I have come to enjoy yoga, though I don’t practice it regularly. Although holding odd body contortions for prolonged periods and being constantly told to “breathe” may not sound like much fun, it does stretch out body parts that you didn’t even know you had and I’m told it’s great for core strength. However, sometimes I derive the greatest joy simply from learning the names of the poses.


Either the yogis of the past really liked animals, or they had a veterinarian in their midst, as a majority of poses are named after animals. Take “dolphin” for example, or “cat,” or “cobra.” There is even “cow," “lion,” “monkey,” and “heron.”


On some of these positions, I can feel and hear my shoulders crack and hips pop. I am reminded that palpating large Holstein dairy cows takes its toll on the human form (a common chronic use injury for large animal vets is rotator cuff injury) and I sometimes think that perhaps one should design a yoga session or two aimed at the large animal practitioner.

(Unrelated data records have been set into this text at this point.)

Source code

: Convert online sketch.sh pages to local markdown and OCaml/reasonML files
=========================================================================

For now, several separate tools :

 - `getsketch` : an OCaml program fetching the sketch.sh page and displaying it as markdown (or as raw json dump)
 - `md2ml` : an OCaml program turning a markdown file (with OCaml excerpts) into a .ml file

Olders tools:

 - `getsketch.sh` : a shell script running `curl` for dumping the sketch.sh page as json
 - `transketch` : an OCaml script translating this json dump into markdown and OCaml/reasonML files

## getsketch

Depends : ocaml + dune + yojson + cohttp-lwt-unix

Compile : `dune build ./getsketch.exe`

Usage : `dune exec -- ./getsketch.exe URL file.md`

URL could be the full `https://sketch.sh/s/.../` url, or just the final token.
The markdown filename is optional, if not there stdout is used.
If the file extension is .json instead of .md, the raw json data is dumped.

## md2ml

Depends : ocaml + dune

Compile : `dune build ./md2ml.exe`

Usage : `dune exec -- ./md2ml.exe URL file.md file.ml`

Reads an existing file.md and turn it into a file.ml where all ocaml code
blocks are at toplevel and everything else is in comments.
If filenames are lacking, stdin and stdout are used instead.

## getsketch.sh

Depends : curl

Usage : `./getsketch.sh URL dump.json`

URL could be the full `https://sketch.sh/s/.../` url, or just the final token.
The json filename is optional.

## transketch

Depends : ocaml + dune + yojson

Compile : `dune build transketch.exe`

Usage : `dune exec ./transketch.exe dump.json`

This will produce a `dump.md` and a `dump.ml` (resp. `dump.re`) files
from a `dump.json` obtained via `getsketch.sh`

For starters, a very basic position, in which the practitioner is standing straight, with one arm long at the side and the other arm at a right angle to the body, could be called “Lucky Cow,” facetiously mimicking the stance we take as we palpate. During this position, the practitioner would close her eyes and her mouth, taking only deep breaths through the nose, focusing on the feel of ovaries and a bovine uterus and keeping manure out of her face.

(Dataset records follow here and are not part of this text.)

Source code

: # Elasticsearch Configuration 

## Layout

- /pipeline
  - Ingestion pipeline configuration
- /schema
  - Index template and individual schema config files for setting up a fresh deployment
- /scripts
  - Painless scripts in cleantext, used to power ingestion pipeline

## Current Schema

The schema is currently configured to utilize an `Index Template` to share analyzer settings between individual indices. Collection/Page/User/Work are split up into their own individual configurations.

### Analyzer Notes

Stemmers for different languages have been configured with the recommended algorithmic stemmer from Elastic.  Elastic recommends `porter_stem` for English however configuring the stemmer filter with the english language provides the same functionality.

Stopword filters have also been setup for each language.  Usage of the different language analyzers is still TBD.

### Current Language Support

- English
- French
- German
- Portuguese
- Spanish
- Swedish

Another possibility, albeit a position aimed at the more experienced Yoga for Vets practitioner, could be a pose in which the individual is bent at the waist at about a thirty-degree angle, with arms and legs bent and tense. Feel the tension in your hands as you wiggle your fingers in small, intricate movements. Focus your eyes on a small area just below your hands, visualizing suture material and a scalpel making incisions and tying knots. This is the “sheep C-section on barn floor” position. This position really helps strengthen the core and concentration abilities.


For the most seasoned Yoga for Vets practitioner, there is a position called “leaning Clydesdale.” In this position, one would be bent at about a seventy-degree angle, with arms curled as if she were holding something very heavy. The back would be rounded, and the legs strong, bent, and held shoulder’s width apart. Imagine a hoof — a very large hoof — in your lap, as you examine the sole for a tiny dark spot indicating the start of an abscess. Then visualize this hoof belonging to a two thousand pound draft horse who has decided that if you insist on holding his foot, then he can use you in place of his foot and therefore lean one quarter of his weight on your back. Don’t forget to breathe.

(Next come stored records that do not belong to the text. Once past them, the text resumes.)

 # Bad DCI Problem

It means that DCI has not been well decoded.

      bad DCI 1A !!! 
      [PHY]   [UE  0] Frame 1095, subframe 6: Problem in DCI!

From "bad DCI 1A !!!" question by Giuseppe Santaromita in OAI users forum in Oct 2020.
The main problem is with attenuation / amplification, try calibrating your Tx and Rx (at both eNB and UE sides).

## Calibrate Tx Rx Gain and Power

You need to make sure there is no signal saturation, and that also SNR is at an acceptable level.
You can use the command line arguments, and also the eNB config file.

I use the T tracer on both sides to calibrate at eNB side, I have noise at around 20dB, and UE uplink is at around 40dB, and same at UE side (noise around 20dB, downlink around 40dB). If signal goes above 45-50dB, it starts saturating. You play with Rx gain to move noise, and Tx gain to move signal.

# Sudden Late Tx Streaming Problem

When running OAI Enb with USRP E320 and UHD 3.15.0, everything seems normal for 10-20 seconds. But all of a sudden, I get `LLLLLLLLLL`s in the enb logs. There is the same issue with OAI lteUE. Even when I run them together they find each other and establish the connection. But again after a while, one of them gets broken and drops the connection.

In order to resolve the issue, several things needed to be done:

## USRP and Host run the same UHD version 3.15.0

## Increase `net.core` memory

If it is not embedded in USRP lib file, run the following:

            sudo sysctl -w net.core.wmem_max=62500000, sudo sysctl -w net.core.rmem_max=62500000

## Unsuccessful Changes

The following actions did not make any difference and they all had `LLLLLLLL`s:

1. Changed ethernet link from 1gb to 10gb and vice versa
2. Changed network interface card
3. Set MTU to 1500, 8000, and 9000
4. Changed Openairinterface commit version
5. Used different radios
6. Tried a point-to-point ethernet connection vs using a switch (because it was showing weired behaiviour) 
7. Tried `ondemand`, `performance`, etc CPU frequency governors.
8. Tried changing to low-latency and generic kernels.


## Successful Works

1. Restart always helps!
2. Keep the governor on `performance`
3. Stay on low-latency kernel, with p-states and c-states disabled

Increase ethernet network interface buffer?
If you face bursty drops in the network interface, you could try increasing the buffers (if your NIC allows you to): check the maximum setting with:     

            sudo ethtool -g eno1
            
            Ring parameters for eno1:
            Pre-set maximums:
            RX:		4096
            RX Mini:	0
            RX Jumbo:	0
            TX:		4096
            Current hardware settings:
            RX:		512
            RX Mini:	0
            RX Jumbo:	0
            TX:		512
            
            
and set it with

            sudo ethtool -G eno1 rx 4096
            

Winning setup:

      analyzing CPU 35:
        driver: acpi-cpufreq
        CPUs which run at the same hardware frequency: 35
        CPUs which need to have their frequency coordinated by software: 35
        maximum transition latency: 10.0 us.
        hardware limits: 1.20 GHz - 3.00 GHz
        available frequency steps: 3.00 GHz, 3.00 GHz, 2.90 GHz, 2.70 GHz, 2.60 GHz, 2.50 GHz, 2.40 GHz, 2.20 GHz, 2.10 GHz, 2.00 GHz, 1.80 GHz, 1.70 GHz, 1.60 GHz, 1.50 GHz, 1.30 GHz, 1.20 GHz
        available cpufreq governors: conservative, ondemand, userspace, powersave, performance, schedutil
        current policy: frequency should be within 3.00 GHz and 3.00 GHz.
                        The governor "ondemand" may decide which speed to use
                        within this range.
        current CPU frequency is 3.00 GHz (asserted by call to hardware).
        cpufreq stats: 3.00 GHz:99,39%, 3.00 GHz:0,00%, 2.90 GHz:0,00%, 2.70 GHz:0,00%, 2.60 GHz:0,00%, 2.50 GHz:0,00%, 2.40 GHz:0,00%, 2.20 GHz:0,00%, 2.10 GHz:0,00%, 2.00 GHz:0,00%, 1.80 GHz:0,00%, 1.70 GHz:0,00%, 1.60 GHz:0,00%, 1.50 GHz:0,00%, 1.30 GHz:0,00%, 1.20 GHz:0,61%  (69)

Granted, “sheep C-section on barn floor” doesn’t really have a good ring to it, but neither does Ardha Chandrasana, which means “half moon pose.” Perhaps “sheep C-section on barn floor” translates into something beautiful sounding in Hindu. If it does, I think I may have just found my marketing angle. In the meantime, I’ll work on perfecting my “cow” pose along with my “lucky cow” pose, provided the dog and cat stay out of the way.